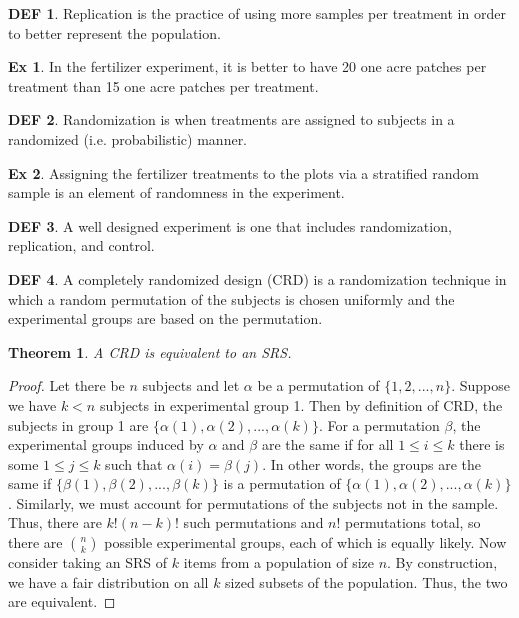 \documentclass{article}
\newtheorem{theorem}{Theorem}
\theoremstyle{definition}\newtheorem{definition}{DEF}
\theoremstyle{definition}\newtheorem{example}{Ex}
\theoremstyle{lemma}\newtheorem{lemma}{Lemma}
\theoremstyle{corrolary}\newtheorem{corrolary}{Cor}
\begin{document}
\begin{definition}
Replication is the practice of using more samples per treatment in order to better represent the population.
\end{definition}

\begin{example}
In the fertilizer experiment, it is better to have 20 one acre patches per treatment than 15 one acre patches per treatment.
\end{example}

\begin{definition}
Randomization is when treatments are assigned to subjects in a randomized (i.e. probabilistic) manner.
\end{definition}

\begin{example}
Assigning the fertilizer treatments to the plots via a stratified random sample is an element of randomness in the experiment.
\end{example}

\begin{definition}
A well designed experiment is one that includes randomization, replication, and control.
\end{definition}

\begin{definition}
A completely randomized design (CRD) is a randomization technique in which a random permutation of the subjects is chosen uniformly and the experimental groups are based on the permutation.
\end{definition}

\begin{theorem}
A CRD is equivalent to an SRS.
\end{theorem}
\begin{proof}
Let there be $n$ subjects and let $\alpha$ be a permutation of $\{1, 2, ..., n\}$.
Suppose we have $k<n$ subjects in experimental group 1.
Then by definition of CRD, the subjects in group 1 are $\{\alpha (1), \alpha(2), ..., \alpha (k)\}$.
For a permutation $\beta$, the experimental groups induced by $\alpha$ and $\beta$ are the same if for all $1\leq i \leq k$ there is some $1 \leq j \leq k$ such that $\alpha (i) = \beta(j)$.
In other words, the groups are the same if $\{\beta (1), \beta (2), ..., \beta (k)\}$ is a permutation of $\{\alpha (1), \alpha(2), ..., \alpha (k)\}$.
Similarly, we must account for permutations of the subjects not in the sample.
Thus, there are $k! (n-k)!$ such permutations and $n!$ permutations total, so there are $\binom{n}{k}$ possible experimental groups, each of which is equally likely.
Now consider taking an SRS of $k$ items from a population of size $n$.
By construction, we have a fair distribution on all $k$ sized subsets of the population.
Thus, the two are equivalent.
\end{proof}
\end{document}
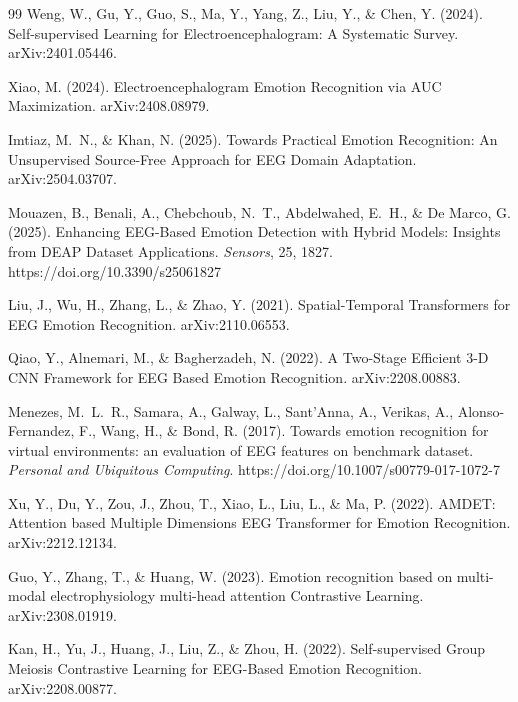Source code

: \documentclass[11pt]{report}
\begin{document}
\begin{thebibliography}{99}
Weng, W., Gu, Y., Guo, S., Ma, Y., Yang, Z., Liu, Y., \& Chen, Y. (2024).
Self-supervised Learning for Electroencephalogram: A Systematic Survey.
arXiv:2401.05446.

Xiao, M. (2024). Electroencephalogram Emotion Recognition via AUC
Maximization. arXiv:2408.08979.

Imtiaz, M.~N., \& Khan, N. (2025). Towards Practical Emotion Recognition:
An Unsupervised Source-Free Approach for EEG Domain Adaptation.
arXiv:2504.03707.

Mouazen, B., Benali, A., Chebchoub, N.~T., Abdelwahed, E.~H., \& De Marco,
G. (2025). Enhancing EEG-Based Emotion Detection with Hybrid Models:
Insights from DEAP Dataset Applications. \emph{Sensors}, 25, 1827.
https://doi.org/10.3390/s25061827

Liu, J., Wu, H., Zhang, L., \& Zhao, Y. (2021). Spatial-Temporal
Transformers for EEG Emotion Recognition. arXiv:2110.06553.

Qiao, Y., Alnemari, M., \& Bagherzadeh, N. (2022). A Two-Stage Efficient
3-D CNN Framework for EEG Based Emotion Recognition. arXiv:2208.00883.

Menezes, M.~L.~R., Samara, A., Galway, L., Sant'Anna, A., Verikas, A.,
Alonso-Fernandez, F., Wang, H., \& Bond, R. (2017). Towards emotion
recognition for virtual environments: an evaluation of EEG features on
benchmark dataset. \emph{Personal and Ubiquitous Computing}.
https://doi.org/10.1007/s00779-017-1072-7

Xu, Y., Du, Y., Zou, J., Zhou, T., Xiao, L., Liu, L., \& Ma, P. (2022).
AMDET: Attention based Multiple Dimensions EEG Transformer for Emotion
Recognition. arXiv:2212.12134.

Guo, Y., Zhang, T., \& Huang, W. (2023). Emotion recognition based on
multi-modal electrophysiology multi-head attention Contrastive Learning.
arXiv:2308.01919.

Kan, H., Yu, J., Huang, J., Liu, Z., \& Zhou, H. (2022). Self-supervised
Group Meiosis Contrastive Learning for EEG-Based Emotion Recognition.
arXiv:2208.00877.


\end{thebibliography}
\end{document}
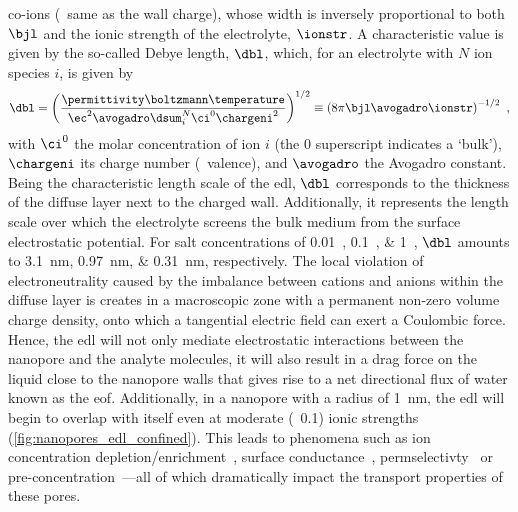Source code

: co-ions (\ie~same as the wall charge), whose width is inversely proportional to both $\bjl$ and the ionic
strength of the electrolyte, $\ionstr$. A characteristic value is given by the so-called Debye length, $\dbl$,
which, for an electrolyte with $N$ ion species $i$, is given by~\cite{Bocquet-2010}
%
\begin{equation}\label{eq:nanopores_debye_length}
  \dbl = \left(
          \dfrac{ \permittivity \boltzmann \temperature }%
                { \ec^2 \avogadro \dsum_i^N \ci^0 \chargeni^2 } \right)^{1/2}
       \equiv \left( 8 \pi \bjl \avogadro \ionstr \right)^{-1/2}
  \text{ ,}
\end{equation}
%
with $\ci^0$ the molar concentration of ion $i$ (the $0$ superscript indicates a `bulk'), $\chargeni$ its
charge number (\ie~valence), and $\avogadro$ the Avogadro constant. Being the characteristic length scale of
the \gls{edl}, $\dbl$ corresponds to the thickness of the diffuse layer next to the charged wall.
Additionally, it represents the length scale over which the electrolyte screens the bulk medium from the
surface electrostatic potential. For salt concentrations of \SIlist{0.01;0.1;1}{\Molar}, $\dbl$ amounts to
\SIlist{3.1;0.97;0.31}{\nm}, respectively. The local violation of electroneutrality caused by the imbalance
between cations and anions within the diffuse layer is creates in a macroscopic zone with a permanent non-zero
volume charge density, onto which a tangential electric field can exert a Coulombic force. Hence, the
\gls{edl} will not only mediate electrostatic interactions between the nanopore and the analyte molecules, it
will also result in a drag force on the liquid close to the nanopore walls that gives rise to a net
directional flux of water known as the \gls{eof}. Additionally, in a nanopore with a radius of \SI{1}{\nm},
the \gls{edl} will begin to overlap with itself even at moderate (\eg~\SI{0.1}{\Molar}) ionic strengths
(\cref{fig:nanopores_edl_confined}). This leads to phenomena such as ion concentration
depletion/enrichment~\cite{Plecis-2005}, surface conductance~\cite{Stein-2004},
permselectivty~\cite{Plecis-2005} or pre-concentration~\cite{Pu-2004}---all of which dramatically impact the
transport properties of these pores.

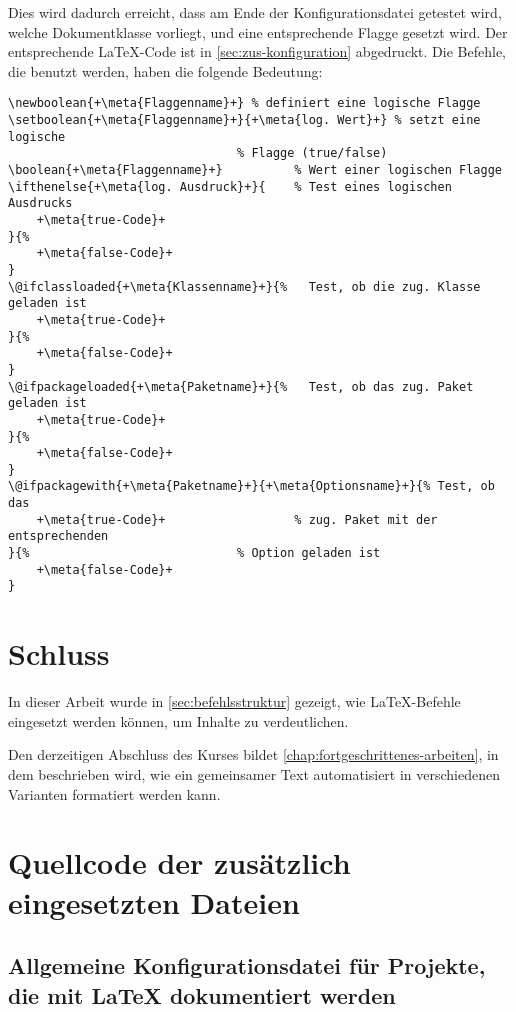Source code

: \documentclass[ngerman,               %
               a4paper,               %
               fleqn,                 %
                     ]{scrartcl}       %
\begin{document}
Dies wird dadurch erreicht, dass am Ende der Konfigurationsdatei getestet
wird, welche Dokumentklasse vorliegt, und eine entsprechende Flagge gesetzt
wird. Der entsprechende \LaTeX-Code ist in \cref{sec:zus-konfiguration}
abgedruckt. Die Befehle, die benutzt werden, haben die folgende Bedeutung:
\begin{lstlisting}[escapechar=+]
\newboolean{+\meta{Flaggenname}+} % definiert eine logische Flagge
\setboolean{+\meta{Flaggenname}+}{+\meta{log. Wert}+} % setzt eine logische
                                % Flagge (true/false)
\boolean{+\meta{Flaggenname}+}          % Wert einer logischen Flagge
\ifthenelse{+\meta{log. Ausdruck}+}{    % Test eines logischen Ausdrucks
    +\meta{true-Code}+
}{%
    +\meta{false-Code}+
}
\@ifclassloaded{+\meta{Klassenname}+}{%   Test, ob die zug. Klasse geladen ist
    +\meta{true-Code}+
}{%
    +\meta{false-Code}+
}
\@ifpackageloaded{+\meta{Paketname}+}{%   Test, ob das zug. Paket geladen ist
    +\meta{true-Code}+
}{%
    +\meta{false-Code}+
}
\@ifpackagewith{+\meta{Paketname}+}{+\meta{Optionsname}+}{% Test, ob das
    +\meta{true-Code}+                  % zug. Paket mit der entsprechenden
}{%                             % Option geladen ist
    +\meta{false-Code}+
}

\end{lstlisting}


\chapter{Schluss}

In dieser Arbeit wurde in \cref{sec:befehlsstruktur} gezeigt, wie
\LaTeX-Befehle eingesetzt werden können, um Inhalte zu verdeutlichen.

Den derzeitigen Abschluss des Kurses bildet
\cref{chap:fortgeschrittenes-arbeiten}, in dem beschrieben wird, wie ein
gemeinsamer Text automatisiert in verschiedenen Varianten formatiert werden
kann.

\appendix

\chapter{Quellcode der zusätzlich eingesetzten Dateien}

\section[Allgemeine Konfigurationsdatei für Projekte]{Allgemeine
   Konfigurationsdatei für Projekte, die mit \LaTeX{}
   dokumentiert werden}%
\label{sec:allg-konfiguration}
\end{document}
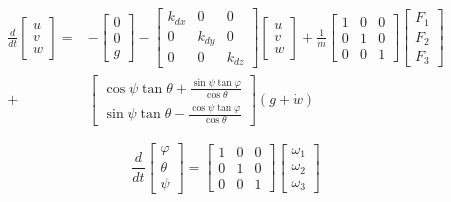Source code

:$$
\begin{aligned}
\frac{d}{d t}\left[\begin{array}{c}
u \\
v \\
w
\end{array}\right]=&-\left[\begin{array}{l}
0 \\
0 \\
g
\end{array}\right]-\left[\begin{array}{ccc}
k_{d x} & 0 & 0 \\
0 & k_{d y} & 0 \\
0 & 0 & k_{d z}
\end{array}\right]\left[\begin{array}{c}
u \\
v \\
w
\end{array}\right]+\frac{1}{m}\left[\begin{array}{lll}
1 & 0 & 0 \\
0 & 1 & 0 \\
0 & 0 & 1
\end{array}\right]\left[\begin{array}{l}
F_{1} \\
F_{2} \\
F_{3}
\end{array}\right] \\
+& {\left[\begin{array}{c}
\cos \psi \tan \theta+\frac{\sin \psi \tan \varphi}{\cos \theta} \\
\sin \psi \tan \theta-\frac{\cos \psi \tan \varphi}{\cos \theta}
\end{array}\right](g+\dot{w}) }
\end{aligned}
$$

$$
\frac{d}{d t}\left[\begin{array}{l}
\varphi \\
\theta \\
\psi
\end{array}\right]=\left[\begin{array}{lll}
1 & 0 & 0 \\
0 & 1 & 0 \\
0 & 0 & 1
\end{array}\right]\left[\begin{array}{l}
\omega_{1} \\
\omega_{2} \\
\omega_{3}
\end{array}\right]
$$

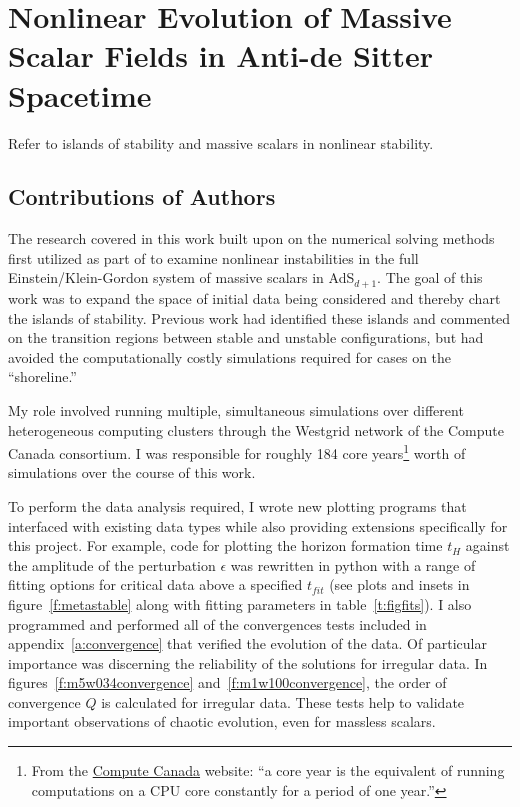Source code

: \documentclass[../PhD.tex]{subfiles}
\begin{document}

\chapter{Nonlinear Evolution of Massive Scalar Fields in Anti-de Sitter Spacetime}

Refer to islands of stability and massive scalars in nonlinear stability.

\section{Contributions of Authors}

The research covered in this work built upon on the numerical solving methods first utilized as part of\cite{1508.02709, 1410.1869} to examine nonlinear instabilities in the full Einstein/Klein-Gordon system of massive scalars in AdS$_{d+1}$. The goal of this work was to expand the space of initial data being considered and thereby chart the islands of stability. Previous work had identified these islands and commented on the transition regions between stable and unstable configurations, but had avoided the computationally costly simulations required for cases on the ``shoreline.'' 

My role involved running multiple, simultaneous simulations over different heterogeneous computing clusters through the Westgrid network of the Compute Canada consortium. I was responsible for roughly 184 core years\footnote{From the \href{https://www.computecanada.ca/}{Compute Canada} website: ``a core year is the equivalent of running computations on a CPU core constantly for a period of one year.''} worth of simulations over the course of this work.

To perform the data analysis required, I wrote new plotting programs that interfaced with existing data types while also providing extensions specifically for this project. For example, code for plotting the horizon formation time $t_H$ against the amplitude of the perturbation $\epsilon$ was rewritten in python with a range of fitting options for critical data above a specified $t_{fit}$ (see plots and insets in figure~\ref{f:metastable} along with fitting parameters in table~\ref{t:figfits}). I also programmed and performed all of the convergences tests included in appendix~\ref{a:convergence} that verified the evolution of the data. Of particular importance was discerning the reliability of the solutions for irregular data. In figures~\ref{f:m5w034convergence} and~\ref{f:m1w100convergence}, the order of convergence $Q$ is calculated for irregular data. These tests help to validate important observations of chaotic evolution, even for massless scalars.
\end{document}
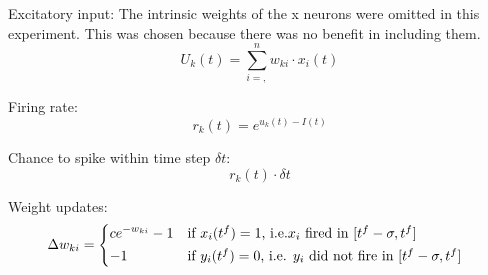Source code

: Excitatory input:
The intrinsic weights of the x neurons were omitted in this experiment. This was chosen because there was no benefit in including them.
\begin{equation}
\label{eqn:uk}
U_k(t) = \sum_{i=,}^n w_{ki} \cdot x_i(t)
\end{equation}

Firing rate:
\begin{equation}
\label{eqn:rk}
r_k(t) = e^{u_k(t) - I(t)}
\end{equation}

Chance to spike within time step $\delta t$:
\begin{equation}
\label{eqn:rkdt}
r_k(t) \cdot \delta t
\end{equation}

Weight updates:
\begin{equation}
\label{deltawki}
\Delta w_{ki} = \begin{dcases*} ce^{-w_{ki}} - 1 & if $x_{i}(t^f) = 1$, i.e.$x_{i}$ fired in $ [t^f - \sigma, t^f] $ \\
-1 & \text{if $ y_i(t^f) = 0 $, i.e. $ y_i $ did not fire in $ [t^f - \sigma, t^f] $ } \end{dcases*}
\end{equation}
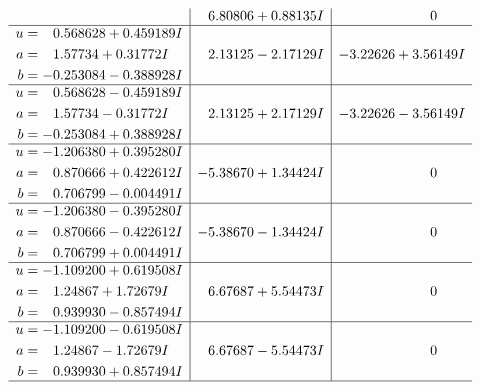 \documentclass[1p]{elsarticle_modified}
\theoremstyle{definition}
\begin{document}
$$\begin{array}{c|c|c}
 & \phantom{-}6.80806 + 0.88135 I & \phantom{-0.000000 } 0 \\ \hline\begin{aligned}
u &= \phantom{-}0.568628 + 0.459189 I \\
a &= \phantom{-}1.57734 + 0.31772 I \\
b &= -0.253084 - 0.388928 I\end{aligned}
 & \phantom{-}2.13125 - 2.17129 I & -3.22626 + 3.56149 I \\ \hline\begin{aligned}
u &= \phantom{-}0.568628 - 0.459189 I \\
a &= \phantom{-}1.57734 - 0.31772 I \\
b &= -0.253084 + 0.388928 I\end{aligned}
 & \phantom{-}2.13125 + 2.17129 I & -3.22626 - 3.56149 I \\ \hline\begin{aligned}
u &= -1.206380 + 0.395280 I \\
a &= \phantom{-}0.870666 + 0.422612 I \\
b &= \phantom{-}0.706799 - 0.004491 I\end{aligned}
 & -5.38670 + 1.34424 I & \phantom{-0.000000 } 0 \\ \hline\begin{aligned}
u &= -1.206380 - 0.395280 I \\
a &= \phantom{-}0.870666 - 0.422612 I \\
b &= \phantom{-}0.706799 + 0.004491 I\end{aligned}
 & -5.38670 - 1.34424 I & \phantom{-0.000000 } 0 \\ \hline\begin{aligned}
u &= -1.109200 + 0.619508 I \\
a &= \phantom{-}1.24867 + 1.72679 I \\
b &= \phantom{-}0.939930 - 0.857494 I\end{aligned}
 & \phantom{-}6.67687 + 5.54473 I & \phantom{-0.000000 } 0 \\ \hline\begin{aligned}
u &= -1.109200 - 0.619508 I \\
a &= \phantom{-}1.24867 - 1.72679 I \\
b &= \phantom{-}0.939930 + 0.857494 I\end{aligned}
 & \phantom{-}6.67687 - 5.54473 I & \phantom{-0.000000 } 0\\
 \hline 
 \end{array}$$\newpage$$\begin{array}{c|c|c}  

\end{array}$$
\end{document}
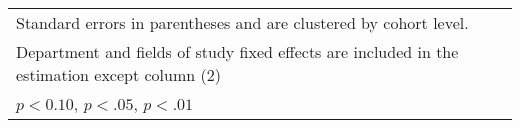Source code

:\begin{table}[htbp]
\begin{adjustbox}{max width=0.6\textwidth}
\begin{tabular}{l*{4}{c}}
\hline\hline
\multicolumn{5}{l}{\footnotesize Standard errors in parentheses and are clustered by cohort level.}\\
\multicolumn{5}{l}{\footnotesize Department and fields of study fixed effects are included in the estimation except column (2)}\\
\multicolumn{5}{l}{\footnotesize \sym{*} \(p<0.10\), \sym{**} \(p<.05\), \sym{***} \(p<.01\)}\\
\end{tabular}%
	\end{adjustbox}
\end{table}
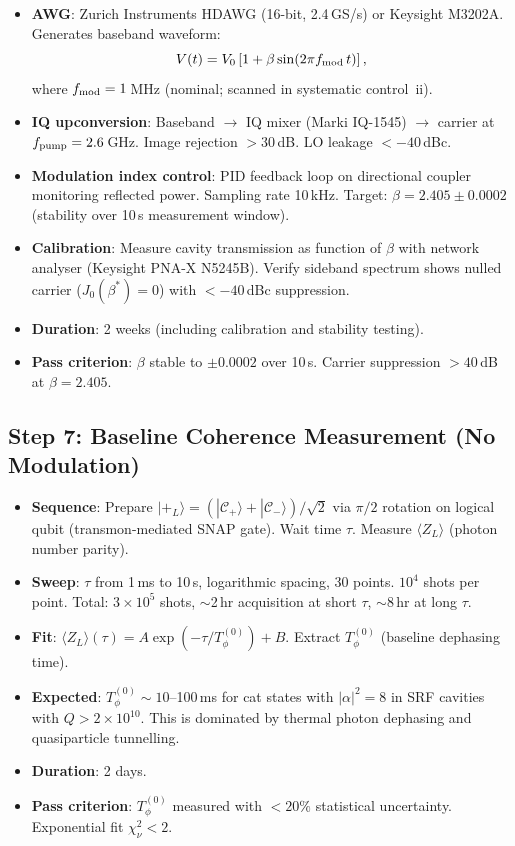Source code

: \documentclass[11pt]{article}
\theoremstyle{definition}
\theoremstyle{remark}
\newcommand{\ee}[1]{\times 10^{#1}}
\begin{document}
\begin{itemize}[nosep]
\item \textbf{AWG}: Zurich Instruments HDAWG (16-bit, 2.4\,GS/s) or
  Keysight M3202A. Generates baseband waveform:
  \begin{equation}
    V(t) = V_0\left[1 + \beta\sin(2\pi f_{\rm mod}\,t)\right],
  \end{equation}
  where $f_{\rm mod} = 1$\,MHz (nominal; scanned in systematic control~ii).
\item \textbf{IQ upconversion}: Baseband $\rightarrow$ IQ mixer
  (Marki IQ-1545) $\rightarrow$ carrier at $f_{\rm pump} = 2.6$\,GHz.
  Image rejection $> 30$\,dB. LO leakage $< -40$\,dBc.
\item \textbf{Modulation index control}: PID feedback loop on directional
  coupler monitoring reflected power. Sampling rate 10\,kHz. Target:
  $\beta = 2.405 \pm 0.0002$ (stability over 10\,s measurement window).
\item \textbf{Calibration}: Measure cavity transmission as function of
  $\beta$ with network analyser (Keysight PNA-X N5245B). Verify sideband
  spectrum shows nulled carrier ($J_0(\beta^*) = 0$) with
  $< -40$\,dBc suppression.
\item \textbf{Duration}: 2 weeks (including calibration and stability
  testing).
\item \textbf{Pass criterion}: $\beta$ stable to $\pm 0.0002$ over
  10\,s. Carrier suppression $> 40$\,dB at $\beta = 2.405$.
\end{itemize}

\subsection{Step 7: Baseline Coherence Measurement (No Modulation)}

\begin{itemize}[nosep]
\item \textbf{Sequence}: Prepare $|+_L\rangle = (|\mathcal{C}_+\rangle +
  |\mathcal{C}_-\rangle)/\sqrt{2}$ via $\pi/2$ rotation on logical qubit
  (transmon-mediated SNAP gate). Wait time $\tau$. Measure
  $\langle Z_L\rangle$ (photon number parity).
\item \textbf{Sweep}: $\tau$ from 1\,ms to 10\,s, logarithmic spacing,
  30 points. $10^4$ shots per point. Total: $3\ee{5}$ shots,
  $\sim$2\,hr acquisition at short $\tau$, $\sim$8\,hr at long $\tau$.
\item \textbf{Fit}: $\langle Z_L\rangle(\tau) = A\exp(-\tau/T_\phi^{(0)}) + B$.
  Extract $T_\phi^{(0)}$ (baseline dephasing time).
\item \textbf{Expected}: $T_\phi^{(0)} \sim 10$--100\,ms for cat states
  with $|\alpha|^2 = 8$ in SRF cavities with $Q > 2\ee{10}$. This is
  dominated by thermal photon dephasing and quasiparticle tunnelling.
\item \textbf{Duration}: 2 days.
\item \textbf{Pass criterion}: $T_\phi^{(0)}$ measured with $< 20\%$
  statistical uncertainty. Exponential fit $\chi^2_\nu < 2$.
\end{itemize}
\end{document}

*Task to carry out*:
Would you return all lines from the preceding listing that contain the word "label"?

*Response*:
\begin{equation}\label{eq:nanopores_debye_length}
\label{sec:allg-konfiguration}
\label{eqn:uk}
\label{eqn:rk}
\label{eqn:rkdt}
\label{deltawki}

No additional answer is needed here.